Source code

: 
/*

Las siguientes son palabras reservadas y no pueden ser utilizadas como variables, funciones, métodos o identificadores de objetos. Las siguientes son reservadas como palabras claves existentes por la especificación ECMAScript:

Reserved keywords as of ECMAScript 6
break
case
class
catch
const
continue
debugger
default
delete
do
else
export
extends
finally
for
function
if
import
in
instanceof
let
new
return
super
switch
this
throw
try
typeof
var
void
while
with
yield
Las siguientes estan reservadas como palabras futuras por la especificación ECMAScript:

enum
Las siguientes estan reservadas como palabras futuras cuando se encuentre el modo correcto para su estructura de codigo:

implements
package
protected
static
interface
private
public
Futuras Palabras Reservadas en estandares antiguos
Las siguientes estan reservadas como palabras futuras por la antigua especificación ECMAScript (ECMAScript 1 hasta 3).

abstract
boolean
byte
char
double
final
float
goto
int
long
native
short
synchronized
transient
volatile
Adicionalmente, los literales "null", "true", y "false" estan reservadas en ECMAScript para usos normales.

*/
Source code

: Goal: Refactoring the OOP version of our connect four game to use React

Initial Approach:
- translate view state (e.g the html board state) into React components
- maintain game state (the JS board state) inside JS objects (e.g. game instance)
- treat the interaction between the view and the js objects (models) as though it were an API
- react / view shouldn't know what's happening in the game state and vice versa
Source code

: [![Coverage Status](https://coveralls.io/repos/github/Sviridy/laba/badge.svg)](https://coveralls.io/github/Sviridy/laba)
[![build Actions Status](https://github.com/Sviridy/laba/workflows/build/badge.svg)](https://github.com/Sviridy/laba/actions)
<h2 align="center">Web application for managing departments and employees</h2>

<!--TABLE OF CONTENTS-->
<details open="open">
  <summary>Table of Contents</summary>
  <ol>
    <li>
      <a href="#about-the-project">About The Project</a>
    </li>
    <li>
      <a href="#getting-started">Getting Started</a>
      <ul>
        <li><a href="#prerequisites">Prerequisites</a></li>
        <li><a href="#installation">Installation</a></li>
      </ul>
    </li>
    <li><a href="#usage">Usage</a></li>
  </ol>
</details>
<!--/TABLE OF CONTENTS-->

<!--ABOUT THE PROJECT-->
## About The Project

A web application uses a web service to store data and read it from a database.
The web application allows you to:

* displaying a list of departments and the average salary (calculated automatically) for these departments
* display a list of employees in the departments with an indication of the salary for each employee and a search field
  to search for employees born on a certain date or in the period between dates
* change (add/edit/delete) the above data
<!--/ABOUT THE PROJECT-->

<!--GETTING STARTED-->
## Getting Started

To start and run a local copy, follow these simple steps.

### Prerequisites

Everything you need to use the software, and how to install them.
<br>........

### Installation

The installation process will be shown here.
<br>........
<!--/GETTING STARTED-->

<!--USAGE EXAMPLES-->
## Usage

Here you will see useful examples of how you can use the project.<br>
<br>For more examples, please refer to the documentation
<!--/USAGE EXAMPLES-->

WORK INSTRUCTIONS: Among the entries above, identify all lines with "especificación" and copy them.

ANSWER SECTION:
Las siguientes son palabras reservadas y no pueden ser utilizadas como variables, funciones, métodos o identificadores de objetos. Las siguientes son reservadas como palabras claves existentes por la especificación ECMAScript:
Las siguientes estan reservadas como palabras futuras por la especificación ECMAScript:
Las siguientes estan reservadas como palabras futuras por la antigua especificación ECMAScript (ECMAScript 1 hasta 3).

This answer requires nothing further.